Saved entries:
-*-*-
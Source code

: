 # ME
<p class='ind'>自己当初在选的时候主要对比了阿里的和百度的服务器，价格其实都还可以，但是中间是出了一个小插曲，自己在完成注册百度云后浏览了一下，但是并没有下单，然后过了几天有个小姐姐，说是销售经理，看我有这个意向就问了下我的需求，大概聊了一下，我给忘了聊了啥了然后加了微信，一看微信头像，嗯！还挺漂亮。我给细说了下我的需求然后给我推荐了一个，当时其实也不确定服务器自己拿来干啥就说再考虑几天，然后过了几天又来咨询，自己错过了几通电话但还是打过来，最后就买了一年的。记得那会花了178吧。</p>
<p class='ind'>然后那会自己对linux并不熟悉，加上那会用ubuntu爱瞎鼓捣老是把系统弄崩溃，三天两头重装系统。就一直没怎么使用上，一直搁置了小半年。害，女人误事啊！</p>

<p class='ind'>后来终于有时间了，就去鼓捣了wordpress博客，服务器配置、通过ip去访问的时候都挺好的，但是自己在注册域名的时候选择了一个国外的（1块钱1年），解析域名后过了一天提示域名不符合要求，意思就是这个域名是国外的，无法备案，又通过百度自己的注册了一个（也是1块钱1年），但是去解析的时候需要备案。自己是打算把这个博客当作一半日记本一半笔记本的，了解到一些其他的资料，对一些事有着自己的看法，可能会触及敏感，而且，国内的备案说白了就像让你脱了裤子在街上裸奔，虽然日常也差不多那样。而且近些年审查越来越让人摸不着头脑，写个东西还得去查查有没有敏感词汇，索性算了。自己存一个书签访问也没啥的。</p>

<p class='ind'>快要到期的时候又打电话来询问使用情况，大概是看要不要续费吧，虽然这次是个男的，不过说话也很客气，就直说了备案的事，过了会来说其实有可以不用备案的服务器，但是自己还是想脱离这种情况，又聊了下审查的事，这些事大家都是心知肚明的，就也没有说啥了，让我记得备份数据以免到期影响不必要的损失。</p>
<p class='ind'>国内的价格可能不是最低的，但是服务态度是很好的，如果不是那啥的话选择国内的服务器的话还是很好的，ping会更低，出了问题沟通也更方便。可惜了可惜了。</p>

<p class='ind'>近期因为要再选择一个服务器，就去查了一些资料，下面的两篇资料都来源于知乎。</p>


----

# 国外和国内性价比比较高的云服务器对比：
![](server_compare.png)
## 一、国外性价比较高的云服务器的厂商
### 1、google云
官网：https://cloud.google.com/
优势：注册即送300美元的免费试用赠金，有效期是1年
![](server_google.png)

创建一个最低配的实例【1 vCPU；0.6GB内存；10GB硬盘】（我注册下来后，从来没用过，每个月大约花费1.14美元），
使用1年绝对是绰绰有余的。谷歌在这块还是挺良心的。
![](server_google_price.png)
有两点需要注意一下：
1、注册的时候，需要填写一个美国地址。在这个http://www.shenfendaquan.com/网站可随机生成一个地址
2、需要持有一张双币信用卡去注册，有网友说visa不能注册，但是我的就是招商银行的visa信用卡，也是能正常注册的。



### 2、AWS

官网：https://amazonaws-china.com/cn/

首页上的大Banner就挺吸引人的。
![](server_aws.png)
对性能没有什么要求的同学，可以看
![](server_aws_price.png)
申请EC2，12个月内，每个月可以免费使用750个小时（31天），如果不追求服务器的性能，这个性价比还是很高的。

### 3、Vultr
-*-*-
## [Task description]
The answer must be every line of the records that contains the word "https".

## [Exercise solution]
官网：https://cloud.google.com/
官网：https://amazonaws-china.com/cn/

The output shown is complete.